Segment Start: Records for the task

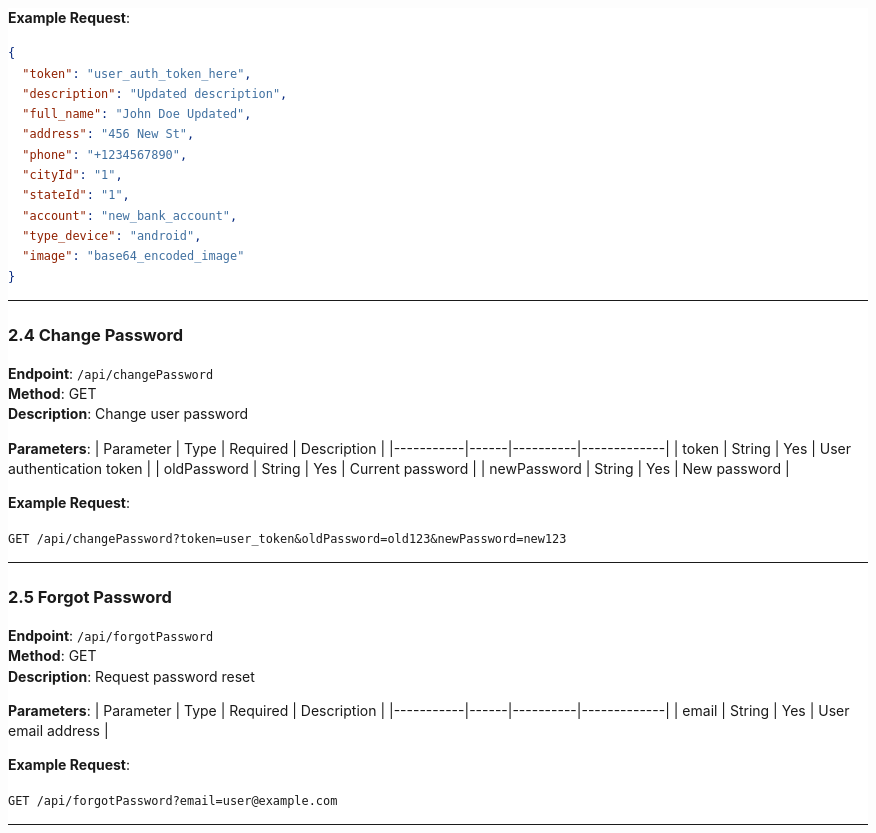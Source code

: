 **Example Request**:
```json
{
  "token": "user_auth_token_here",
  "description": "Updated description",
  "full_name": "John Doe Updated",
  "address": "456 New St",
  "phone": "+1234567890",
  "cityId": "1",
  "stateId": "1",
  "account": "new_bank_account",
  "type_device": "android",
  "image": "base64_encoded_image"
}
```

---

### 2.4 Change Password
**Endpoint**: `/api/changePassword`  
**Method**: GET  
**Description**: Change user password

**Parameters**:
| Parameter | Type | Required | Description |
|-----------|------|----------|-------------|
| token | String | Yes | User authentication token |
| oldPassword | String | Yes | Current password |
| newPassword | String | Yes | New password |

**Example Request**:
```
GET /api/changePassword?token=user_token&oldPassword=old123&newPassword=new123
```

---

### 2.5 Forgot Password
**Endpoint**: `/api/forgotPassword`  
**Method**: GET  
**Description**: Request password reset

**Parameters**:
| Parameter | Type | Required | Description |
|-----------|------|----------|-------------|
| email | String | Yes | User email address |

**Example Request**:
```
GET /api/forgotPassword?email=user@example.com
```

---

Segment End: Records for the task

How to complete this task = Copy the listing exactly. Any image in it stays out of the copy.

Response below =
Source code

: **Example Request**:
```json
{
  "token": "user_auth_token_here",
  "description": "Updated description",
  "full_name": "John Doe Updated",
  "address": "456 New St",
  "phone": "+1234567890",
  "cityId": "1",
  "stateId": "1",
  "account": "new_bank_account",
  "type_device": "android",
  "image": "base64_encoded_image"
}
```

---

### 2.4 Change Password
**Endpoint**: `/api/changePassword`  
**Method**: GET  
**Description**: Change user password

**Parameters**:
| Parameter | Type | Required | Description |
|-----------|------|----------|-------------|
| token | String | Yes | User authentication token |
| oldPassword | String | Yes | Current password |
| newPassword | String | Yes | New password |

**Example Request**:
```
GET /api/changePassword?token=user_token&oldPassword=old123&newPassword=new123
```

---

### 2.5 Forgot Password
**Endpoint**: `/api/forgotPassword`  
**Method**: GET  
**Description**: Request password reset

**Parameters**:
| Parameter | Type | Required | Description |
|-----------|------|----------|-------------|
| email | String | Yes | User email address |

**Example Request**:
```
GET /api/forgotPassword?email=user@example.com
```

---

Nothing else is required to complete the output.